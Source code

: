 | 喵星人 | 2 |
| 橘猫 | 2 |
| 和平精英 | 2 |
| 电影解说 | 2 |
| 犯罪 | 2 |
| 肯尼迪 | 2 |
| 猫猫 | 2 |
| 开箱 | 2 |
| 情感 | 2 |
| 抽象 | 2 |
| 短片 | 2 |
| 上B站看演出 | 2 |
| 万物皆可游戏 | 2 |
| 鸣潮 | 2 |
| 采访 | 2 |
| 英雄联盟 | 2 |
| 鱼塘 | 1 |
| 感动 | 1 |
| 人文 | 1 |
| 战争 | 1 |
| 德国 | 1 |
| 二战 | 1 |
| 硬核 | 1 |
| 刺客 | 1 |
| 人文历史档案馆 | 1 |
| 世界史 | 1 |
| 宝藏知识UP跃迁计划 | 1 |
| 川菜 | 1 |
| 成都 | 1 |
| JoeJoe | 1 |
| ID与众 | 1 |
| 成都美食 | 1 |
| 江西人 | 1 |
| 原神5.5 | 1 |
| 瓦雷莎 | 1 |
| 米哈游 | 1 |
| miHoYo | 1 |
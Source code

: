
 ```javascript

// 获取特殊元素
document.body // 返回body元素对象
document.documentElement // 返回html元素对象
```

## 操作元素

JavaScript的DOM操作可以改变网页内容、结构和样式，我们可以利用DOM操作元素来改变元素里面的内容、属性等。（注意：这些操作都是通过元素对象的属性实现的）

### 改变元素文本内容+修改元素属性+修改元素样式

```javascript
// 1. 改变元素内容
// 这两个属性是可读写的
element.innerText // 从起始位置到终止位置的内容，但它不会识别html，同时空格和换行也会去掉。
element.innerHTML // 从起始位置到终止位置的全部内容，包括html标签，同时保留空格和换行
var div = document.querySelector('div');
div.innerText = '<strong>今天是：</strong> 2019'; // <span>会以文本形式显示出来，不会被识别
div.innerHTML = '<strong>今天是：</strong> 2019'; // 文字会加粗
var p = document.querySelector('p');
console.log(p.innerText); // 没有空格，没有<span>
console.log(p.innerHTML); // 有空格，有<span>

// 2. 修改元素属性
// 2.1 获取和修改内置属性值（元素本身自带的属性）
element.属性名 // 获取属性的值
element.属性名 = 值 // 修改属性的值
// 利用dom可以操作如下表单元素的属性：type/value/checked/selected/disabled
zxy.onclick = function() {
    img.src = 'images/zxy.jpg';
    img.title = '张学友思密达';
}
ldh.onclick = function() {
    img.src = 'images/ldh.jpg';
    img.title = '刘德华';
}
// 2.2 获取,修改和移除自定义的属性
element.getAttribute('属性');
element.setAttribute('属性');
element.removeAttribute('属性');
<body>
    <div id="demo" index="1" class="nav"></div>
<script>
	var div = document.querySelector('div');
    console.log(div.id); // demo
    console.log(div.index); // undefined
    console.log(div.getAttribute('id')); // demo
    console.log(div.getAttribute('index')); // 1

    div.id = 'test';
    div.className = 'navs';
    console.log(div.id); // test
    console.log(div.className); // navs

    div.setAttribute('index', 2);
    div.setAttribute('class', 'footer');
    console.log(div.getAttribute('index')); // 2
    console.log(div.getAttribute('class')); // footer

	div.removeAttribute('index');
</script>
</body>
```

==

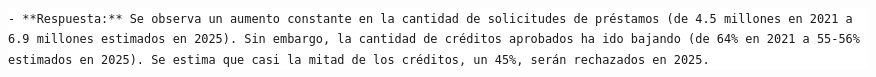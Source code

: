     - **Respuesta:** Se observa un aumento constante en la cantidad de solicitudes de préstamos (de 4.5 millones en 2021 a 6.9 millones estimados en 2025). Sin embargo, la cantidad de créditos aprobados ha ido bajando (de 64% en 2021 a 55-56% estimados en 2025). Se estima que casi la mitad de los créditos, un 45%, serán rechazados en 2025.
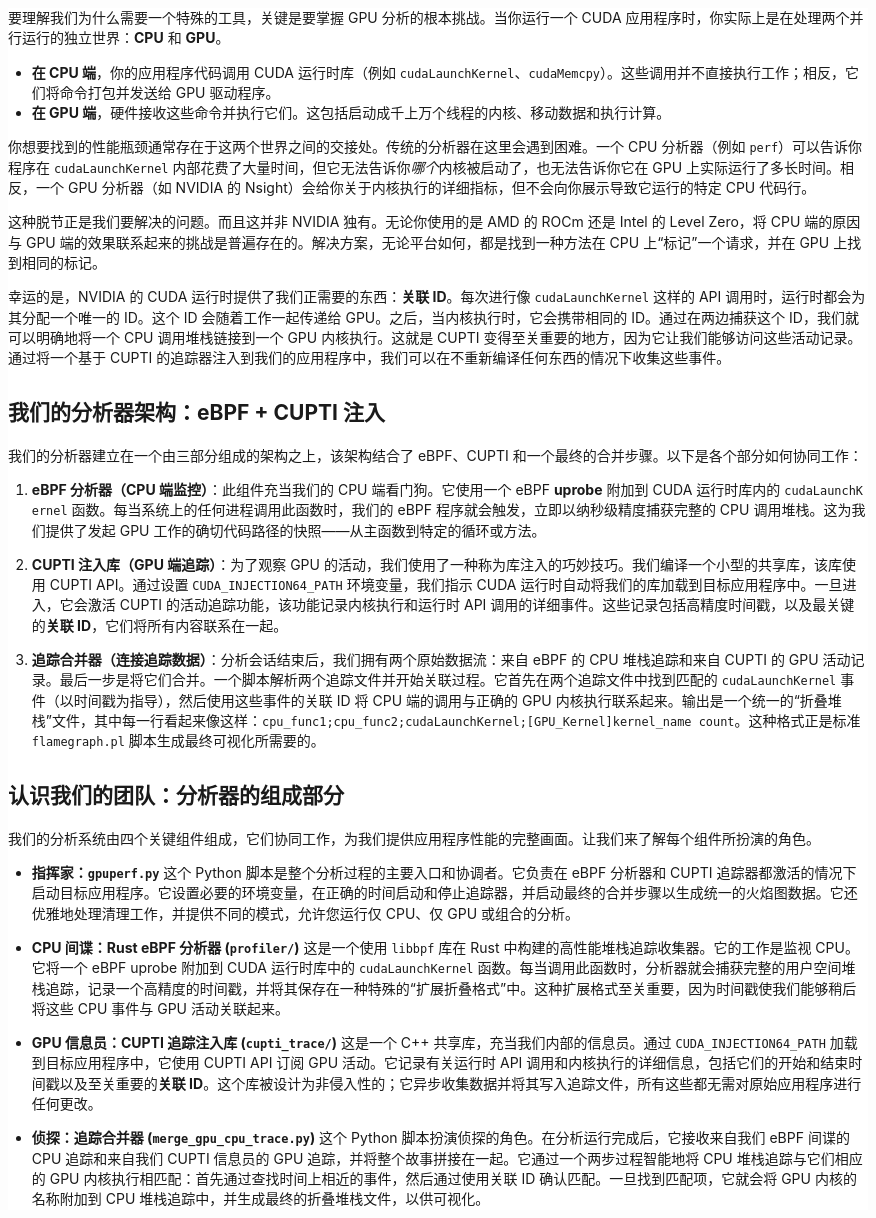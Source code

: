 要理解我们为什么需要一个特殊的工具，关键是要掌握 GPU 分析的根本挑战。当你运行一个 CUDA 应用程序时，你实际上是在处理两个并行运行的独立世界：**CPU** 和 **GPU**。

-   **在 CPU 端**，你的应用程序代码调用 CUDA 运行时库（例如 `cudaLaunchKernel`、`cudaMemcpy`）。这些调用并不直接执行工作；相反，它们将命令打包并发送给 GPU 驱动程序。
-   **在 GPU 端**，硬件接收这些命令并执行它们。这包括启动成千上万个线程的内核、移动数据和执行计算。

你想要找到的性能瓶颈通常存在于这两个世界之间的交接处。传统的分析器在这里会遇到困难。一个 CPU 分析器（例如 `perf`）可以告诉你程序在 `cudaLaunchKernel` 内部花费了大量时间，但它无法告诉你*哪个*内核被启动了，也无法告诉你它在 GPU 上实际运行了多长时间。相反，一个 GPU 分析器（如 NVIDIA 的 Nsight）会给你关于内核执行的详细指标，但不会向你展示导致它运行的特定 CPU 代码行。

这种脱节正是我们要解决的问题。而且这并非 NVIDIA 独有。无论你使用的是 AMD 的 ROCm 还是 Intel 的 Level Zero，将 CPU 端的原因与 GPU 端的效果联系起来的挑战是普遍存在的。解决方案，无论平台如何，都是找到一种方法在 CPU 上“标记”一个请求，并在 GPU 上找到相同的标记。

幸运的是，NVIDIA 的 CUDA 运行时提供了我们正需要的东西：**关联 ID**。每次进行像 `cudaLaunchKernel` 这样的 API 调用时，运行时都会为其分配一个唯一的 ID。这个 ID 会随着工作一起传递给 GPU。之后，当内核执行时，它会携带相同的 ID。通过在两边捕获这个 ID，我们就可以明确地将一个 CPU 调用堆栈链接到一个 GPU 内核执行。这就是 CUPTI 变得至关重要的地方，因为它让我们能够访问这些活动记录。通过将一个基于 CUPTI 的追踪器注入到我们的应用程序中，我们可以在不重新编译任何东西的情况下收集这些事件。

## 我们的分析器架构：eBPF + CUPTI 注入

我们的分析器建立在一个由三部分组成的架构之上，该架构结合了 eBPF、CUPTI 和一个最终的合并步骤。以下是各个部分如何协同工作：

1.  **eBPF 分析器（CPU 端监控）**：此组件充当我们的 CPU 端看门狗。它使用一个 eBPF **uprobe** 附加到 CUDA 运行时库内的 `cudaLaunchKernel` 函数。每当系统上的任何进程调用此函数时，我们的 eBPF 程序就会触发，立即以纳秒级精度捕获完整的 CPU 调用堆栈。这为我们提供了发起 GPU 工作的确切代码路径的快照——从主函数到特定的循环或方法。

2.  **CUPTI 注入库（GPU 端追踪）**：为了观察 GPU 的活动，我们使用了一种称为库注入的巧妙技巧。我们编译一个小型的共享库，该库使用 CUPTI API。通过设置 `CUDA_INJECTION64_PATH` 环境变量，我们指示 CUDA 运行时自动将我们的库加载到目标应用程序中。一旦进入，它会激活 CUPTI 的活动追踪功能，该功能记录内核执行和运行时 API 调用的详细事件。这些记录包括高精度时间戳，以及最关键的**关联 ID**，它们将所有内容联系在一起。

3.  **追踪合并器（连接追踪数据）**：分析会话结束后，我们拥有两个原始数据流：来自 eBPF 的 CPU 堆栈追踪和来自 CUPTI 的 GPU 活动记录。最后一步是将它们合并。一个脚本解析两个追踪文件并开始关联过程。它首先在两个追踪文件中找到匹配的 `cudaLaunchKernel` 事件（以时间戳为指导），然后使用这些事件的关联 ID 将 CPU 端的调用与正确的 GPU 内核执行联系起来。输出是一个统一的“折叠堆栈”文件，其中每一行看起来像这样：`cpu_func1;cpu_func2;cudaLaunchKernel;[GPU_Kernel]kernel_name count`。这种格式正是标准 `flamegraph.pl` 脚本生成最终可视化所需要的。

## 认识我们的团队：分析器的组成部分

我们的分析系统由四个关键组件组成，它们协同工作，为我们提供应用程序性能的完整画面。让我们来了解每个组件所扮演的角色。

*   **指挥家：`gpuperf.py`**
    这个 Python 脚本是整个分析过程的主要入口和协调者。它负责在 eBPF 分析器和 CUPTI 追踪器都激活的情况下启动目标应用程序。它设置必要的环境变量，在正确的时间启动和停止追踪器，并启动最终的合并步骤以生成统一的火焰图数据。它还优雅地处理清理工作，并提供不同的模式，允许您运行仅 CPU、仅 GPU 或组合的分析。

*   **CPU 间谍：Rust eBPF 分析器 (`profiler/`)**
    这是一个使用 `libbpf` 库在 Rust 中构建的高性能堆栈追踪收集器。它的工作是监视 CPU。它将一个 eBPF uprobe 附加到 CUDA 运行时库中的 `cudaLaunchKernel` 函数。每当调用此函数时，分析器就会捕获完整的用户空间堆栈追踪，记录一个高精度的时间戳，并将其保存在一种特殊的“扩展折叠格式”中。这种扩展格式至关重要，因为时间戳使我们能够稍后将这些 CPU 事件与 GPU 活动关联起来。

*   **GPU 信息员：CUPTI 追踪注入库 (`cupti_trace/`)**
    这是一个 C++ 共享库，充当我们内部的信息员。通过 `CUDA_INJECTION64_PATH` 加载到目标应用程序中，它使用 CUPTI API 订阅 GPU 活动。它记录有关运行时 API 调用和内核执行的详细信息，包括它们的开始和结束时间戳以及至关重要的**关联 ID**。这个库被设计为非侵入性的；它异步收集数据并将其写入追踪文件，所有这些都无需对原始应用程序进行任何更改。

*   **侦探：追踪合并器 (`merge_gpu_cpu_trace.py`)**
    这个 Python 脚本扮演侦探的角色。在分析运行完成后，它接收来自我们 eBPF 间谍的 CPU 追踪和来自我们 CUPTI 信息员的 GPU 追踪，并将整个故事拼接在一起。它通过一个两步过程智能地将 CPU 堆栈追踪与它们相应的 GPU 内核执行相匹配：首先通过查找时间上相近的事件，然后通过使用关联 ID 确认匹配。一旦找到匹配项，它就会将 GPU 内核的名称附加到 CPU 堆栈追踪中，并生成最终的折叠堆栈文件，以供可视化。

◆ **Exercise**:
Search the preceding listing for "span" and extract every line where it is found.

◆ **Result of this task**:
div.innerText = '<strong>今天是：</strong> 2019'; // <span>会以文本形式显示出来，不会被识别
console.log(p.innerText); // 没有空格，没有<span>
console.log(p.innerHTML); // 有空格，有<span>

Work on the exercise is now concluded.